When we are dismantling an organ, loading day is heavy work. A crew runs in and out of a church building all day long carrying heavy parts down stairs and fitting them into a truck like a giant Tetris® game. When the truck is full there’s often a moment when the crew and truck driver “shoot the breeze” for a few minutes before the load hits the road. We’ve heard a few doozies. One driver mentioned that it was a good thing we weren’t sending him to Canada because he had been convicted for smuggling firearms and wasn’t allowed to drive there anymore. We had just loaded an Aeolian-Skinner organ into his trailer.
Sometimes it’s pearls of wisdom: “You can drive down that hill too slow as many times as you want. You can only drive down it too fast once.”

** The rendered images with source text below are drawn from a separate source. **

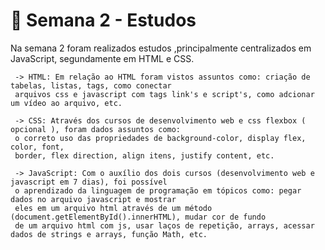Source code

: # 🧠 Semana 2 - Estudos

Na semana 2 foram realizados estudos ,principalmente centralizados em JavaScript, segundamente em HTML e CSS.

     -> HTML: Em relação ao HTML foram vistos assuntos como: criação de tabelas, listas, tags, como conectar 
     arquivos css e javascript com tags link's e script's, como adcionar um vídeo ao arquivo, etc.

     -> CSS: Através dos cursos de desenvolvimento web e css flexbox ( opcional ), foram dados assuntos como: 
     o correto uso das propriedades de background-color, display flex, color, font,
     border, flex direction, align itens, justify content, etc.

     -> JavaScript: Com o auxílio dos dois cursos (desenvolvimento web e javascript em 7 dias), foi possível 
     o aprendizado da linguagem de programação em tópicos como: pegar dados no arquivo javascript e mostrar 
     eles em um arquivo html através de um método (document.getElementById().innerHTML), mudar cor de fundo 
     de um arquivo html com js, usar laços de repetição, arrays, acessar dados de strings e arrays, função Math, etc.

And the friendly greeting as he puts it in gear and lets out the clutch, “keep the shiny side up!” Good advice, especially with my organ in the back!

Skootch
In 1979 I was part of a crew installing a new European organ in Cleveland. (You historians can route out which organ that was . . .) The church’s sexton, a fifty-ish German man, was involved in setting up the scaffolding, and I as “the young guy” was up there with him. As we were putting up the last scaffold frame we ran into the pitch of the ceiling. “Hold this,” he said, handing me the scaffold frame. I was standing on a plank. He pushed against the ceiling with his hands, gave the scaffold tower a kick with both feet, and the whole thing jumped a couple inches toward the center of the room. We were up high enough to be able to put a bridge from the top of the tower across the top of the organ to another tower. It was a three-manual free-standing organ in a classic organ loft with a spiral stairway. Must have been 50 feet. After his kick the tower didn’t stop making noise for several seconds, and because I was holding that frame I couldn’t steady myself. Nothing bad happened, but as I reflect on that moment, especially watching our crews set up massive towers of scaffolding today, I can hardly believe the risk that guy exposed me to without asking. I would have said no.

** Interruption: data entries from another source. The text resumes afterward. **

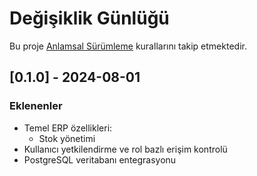 # Değişiklik Günlüğü

Bu proje [Anlamsal Sürümleme](https://semver.org/lang/tr/) kurallarını takip etmektedir.

## [0.1.0] - 2024-08-01

### Eklenenler

- Temel ERP özellikleri:
  - Stok yönetimi
- Kullanıcı yetkilendirme ve rol bazlı erişim kontrolü
- PostgreSQL veritabanı entegrasyonu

In another Cleveland church my boss and I witnessed a near disaster. We walked through the nave heading for the rear gallery where we were finishing renovation of the antiphonal organ. The pews were divided into three sections across the room, so there were in effect two center aisles and no side aisles. The walls featured unusually large stained-glass windows. A couple guys from the church’s maintenance staff were changing light bulbs in the chandeliers, using the kind of scaffolding that’s made of two-inch aluminum tubes and has a two-by-six-foot footprint. They were four sections high, and had the outriggers (stabilizers) pointing up the aisles the “long way,” rather than between the pews. From inside the organ chamber we heard “that” noise and ran down the stairs to find the tower at a 45-degree angle, the bottom of the tower still in the aisle, and Mr. Lightbulb on top with his foot on the wall next to a window. A couple inches to the right and he would have gone through the glass and fallen a long way to the lawn. Telling him to hang on, we yanked the tower straight again, and I had to go up to help the guy down.

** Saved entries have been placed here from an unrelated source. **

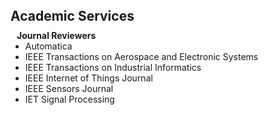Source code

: <h1 id="services"></h1>

<h2 style="margin: 80px 0px 10px;">Academic Services</h2>

<h4 style="margin:0 10px 0;">Journal Reviewers</h4>

<ul style="margin:0 0 20px;">
  <li><autocolor>Automatica</autocolor></li>
  <li><autocolor>IEEE Transactions on Aerospace and Electronic Systems</autocolor></li>
  <li><autocolor>IEEE Transactions on Industrial Informatics</autocolor></li>
  <li><autocolor>IEEE Internet of Things Journal</autocolor></li>
  <li><autocolor>IEEE Sensors Journal</autocolor></li>
  <li><autocolor>IET Signal Processing</autocolor></li>
</ul>
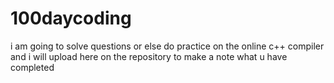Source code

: # 100daycoding
i am going to solve questions or else do practice on the online c++ compiler and i will upload here on the repository to make a note what u have completed
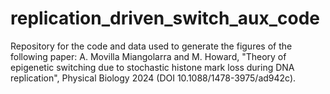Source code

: # replication_driven_switch_aux_code
Repository for the code and data used to generate the figures of the following paper:
A. Movilla Miangolarra and M. Howard, "Theory of epigenetic switching due to stochastic histone mark loss during DNA replication", Physical Biology 2024 (DOI 10.1088/1478-3975/ad942c).
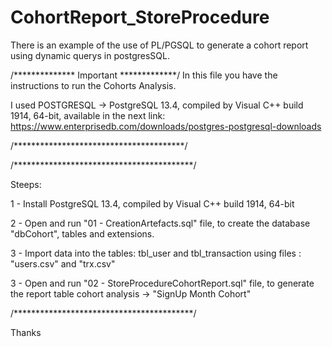 # CohortReport_StoreProcedure
There is an example of the use of PL/PGSQL to generate a cohort report using dynamic querys in postgresSQL.

/************** Important *************/
In this file you have the instructions to run the Cohorts Analysis.

I used POSTGRESQL -> PostgreSQL 13.4, compiled by Visual C++ build 1914, 64-bit, 
available in the next link: https://www.enterprisedb.com/downloads/postgres-postgresql-downloads

/***************************************/


/*****************************************/

Steeps:

1 - Install PostgreSQL 13.4, compiled by Visual C++ build 1914, 64-bit

2 - Open and run "01 - CreationArtefacts.sql" file, to create the database "dbCohort", tables and extensions.

3 - Import data into the tables:  tbl_user and tbl_transaction using files : "users.csv" and "trx.csv"

3 - Open and run "02 - StoreProcedureCohortReport.sql" file, to generate the report table cohort analysis -> "SignUp Month Cohort"


/*****************************************/

Thanks


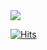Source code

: <img src="https://capsule-render.vercel.app/api?type=Waving&color=gradient&height=250&section=header&text=Hi there👋&fontSize=100" />

[![Hits](https://hits.seeyoufarm.com/api/count/incr/badge.svg?url=https%3A%2F%2Fgithub.com%2FDuggun%2Fhit-counter&count_bg=%23B5E5FF&title_bg=%23FFD1E8&icon=&icon_color=%23E7E7E7&title=hits&edge_flat=false)](https://hits.seeyoufarm.com)
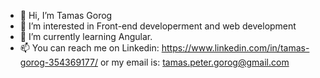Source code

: - 👋 Hi, I’m Tamas Gorog
- 👀 I’m interested in Front-end developerment and web development
- 💞️ I’m currently learning Angular.
- 📫 You can reach me on Linkedin: https://www.linkedin.com/in/tamas-gorog-354369177/  or my email is: tamas.peter.gorog@gmail.com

What kind of maintenance supervisor would let that happen? Oh yeah, in the first story he was the guy on top of the tower with the big feet.

Those little voices
That Cleveland area organbuilder I was working with is Jan Leek of Oberlin, Ohio. I was privileged to work in his shop part time when I was a student, and then full-time for about five years after I graduated. He had learned the trade in Holland in what could best be described as an old-world apprenticeship, and as he taught me how to handle tools and operate machinery, he had a way of saying, “listen for those little voices.” If the little voice in your head says, “you’re going to cut your finger with that chisel if you do that once more,” the little voice is right. It’s a great image, and I am sure that his description taught me to conjure up those voices. I can still hear them. “The paint is going to drip on the carpet.” “The keyboard is going to fall on the floor.” “Your finger will touch that saw blade.”
The apprentice doesn’t hear the voices. The journeyman hears them and doesn’t listen. The master hears them and does listen.
An open quart can of contact cement is sitting on the chancel carpet next to the organ console. Of course it’s going to get knocked over when you stand up. The price of the glue, $4.79. The price of the carpet, $47,500.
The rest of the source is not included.